Just days out from the 1996 election, Jim Barron, then Queensland state director of the Liberal Party, decided he had to disendorse one of the party’s candidates.
Her name was Pauline Hanson and, says Barron, she had twice been formally warned about expressing her extreme prejudice against Indigenous Australians and Asian migrants.
“The third and final straw was a newspaper interview she gave, bagging welfare payments to Indigenous people and to Chinese and migrants. And that was it for me,” Barron tells The Saturday Paper.
“I said to her, ‘You’re just refusing to play along, you know. You’re not behaving as a Liberal candidate. You’re running against our policies.’ And she pretty much said, ‘Bring it on.’ ”
At the time, it did not seem a very consequential decision to dump Hanson.

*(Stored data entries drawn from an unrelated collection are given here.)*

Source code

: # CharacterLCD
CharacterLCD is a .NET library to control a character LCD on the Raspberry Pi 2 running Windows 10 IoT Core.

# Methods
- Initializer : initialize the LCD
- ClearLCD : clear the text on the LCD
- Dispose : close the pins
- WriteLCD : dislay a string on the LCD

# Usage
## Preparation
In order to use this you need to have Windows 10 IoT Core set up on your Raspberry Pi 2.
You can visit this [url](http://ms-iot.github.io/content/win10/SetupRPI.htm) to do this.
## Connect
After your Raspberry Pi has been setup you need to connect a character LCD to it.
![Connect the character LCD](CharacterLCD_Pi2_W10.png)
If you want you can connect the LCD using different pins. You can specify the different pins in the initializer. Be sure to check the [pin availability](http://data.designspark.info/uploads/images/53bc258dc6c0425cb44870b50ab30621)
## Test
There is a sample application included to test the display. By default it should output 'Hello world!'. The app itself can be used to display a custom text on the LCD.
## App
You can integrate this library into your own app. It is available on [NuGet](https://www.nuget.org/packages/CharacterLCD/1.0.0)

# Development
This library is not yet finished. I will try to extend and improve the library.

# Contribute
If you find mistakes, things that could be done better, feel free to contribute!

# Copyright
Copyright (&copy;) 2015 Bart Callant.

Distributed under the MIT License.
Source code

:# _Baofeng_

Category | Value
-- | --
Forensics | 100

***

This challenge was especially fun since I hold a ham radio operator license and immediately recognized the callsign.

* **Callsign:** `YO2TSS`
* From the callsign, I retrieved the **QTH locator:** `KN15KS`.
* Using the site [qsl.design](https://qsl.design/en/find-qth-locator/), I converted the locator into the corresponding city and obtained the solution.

The seat she was contesting, Oxley, was one of the safest Labor electorates in the country.
Then she won.
In September 1996, she gave her infamous first speech in parliament and set up her own party, One Nation.
Over the decades since, the Coalition has largely kept its distance from Hanson and One Nation. There was an active conversation about not giving oxygen to the new racist party. At the 1998 and 2001 elections, One Nation candidates were placed last on Liberal how-to-vote cards.
In more recent times, Hanson’s party has been placed higher in the order of preferences – the Coalition parties now reserve bottom spot for the Greens – but still consistently below Labor.
Not anymore. Under Peter Dutton’s leadership, the Coalition has placed One Nation candidates second on scores of its how-to-vote cards across the country.
Liberals such as Jim Barron are appalled.
“All these years later, the Liberal Party has embraced the person who it once excommunicated,” he says.
“It’s devastating. And I think that says more about the Liberal Party than it does about One Nation. Its radical, hardline, racist policies used to be at the fringes of politics. Now they no longer live on the fringe. The Liberal Party has pretty much normalised a lot of what Hanson was going on about.”
It’s a slap in the face for those who fought to distance the Coalition from Hansonism. Ron Boswell, for example, was a Nationals senator who represented Queensland for more than 30 years. In his valedictory speech in June 2014, Boswell recounted his battles over many years against far-right organisations such as the League of Rights.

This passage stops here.